これに対し、1級脂肪族アミンを表面処理した表面処理炭酸カルシウムを用いた比較例1及び2においては、HBU測定試験において、ゴム組成物が破壊された。また、比較例3においては、スコーチタイムが非常に短くなり、貯蔵安定性に劣ることがわかる。
または、実施例2と比較例4との比較から明らかなように、2級脂肪族アミンを炭酸カルシウムの表面処理に用いずに、ゴムの混練加工の際に添加した比較例4は、実施例2に比べ発熱温度が高くなっている。また、スコーチタイムが短くなり、引張強度が低下している。このことから、本発明に従い、アミンを表面処理した炭酸カルシウムを用いることにより、発熱温度が低く、スコーチタイムが長く、引張強度が高いゴム組成物が得られることがわかる。
比較例5においては、平均長径が1.5μmの軽微性炭酸カルシウムを用いているが、引張強さ及び発熱温度において劣っていることがわかる。
以上のように、本発明に従う表面処理炭酸カルシウムを用いることにより、発熱温度が低く、スコーチタイムが長く、引張強度が高いゴム組成物が得られることがわかる。このような効果が得られる詳細な理由は明らかではないが、炭酸カルシウムの表面にアミンを処理することにより、効率良くかつ均一にゴム中にアミンを分配することができるためであると思われる。
また、本発明によれば、予めアミンが炭酸カルシウム表面に処理されているので、ゴムの混練の際にアミンを添加する必要がなく、作業効率を高めることができる。
上記の実施例においては、SBRゴムに本発明の表面処理炭酸カルシウムを配合する例を示したが、本発明はこれに限定されるものではなく、その他の天然ゴム及び合成ゴムに配合することができる。

Claims (5)

  1. 炭酸カルシウムの表面を、2級脂肪族アミン及び3級脂肪族アミンから選ばれる少なくとも1種のアミンと、脂肪酸類及び樹脂酸類から選ばれる少なくとも1種の有機酸とで表面処理したことを特徴とする表面処理炭酸カルシウム。
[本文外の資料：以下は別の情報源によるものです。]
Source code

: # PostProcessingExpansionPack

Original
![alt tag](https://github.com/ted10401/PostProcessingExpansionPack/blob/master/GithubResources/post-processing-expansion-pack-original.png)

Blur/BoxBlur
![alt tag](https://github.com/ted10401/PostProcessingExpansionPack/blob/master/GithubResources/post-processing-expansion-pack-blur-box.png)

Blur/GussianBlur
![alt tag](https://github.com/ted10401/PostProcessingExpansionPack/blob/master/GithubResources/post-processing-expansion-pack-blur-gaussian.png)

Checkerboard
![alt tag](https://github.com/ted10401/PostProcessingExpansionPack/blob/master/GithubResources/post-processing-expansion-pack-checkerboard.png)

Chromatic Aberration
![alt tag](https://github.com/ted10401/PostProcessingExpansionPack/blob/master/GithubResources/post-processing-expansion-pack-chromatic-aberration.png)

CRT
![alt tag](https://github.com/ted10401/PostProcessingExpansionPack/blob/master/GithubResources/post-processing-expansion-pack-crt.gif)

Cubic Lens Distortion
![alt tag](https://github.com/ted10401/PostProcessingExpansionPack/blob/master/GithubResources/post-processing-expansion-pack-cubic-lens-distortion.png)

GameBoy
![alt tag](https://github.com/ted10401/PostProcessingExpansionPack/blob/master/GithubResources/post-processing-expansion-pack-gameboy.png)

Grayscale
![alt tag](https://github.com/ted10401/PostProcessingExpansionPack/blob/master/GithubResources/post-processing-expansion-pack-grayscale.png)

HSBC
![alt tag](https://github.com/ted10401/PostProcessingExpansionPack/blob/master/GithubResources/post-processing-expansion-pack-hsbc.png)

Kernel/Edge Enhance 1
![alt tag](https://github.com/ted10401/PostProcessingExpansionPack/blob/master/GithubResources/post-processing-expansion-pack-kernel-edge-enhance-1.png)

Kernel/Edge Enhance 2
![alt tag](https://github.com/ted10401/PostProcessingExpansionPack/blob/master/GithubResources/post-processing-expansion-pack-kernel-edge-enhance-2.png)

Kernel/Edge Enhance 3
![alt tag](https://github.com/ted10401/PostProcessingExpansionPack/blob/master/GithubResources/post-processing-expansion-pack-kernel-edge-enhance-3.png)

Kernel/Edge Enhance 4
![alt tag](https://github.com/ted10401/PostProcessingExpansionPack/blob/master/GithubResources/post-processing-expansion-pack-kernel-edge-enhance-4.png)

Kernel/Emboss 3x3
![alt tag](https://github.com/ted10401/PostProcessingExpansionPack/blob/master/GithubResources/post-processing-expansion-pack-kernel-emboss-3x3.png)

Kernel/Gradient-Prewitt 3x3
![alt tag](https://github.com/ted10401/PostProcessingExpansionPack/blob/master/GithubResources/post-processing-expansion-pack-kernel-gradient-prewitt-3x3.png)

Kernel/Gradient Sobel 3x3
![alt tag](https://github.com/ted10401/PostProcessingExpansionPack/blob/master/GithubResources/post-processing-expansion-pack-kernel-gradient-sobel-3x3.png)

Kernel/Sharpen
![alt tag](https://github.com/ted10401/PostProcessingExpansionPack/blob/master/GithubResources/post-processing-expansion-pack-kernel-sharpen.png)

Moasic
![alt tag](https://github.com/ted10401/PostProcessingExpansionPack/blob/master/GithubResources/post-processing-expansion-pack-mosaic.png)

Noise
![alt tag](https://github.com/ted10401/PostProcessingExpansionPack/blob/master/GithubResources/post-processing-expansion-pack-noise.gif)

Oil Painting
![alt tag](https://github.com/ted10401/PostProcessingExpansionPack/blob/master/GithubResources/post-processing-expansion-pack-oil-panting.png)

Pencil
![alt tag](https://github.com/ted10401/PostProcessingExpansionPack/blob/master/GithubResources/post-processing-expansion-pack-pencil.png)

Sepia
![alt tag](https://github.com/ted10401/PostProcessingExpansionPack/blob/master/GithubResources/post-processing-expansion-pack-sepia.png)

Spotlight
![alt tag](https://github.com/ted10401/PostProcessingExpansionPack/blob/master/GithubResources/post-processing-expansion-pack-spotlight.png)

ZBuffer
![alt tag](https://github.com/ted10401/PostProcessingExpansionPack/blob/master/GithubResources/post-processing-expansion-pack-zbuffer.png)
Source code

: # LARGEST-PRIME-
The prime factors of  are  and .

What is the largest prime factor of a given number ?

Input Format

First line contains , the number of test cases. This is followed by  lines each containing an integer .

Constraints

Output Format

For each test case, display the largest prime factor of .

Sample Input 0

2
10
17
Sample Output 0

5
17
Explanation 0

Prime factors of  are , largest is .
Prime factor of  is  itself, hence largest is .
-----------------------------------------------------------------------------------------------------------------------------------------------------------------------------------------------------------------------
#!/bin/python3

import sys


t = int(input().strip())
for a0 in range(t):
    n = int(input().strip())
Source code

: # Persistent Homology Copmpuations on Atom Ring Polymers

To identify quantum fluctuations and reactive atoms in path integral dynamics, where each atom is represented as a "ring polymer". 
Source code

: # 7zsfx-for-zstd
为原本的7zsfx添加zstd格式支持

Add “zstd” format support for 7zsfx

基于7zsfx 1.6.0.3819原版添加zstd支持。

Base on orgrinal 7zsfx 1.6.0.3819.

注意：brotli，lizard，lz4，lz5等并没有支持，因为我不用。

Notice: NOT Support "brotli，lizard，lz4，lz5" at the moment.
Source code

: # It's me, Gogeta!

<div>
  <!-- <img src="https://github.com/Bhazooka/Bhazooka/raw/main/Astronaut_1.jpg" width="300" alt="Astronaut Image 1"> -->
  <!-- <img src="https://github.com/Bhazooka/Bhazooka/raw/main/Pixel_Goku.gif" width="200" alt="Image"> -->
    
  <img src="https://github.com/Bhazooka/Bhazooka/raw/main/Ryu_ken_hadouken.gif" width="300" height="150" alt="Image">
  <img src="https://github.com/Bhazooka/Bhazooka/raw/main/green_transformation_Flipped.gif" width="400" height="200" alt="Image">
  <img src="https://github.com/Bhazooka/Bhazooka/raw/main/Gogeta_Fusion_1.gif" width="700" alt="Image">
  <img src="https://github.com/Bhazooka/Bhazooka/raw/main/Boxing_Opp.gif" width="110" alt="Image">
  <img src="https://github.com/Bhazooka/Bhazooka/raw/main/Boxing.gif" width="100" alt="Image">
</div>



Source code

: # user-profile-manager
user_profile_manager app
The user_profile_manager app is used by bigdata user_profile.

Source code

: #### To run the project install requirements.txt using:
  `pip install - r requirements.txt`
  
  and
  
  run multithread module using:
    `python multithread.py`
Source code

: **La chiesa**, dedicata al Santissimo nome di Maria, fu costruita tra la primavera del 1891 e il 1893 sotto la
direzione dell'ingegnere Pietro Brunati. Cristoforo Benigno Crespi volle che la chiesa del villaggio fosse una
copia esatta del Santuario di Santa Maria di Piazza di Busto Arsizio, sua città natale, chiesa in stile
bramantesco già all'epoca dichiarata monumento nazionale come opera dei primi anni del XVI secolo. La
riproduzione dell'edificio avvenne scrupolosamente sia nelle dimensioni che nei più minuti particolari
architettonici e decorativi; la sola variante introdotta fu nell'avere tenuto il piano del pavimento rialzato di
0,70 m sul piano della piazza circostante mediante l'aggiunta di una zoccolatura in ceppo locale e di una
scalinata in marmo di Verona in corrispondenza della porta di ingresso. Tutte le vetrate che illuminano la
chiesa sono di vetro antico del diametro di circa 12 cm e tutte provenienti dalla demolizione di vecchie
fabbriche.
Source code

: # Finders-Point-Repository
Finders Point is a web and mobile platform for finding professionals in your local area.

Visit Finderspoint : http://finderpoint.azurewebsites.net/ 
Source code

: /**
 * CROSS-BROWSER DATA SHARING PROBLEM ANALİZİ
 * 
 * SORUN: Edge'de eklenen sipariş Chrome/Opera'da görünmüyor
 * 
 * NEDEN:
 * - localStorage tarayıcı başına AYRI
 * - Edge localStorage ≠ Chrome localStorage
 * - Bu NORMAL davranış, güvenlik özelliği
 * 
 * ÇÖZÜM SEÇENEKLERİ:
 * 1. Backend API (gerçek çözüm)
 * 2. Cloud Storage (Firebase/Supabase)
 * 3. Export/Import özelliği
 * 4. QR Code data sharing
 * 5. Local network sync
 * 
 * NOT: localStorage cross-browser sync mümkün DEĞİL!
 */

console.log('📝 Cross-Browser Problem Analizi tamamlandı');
  2. 炭酸カルシウムの平均一次粒子径が、0.01〜1.0μmの範囲であることを特徴とする請求項1に記載の表面処理炭酸カルシウム。
  3. アミンの処理量が、炭酸カルシウム100重量部に対し、0.1〜5重量部であることを特徴とする請求項1または2に記載の表面処理炭酸カルシウム。
  4. 有機酸の処理量が、炭酸カルシウム100重量部に対し、0.5〜8重量部であることを特徴とする請求項1〜3のいずれか1項に記載の表面処理炭酸カルシウム。
  5. 天然ゴムまたは合成ゴム100重量部に対し、請求項1〜4のいずれか1項に記載の表面処理炭酸カルシウムを0.5〜100重量部配合したことを特徴とするゴム組成物。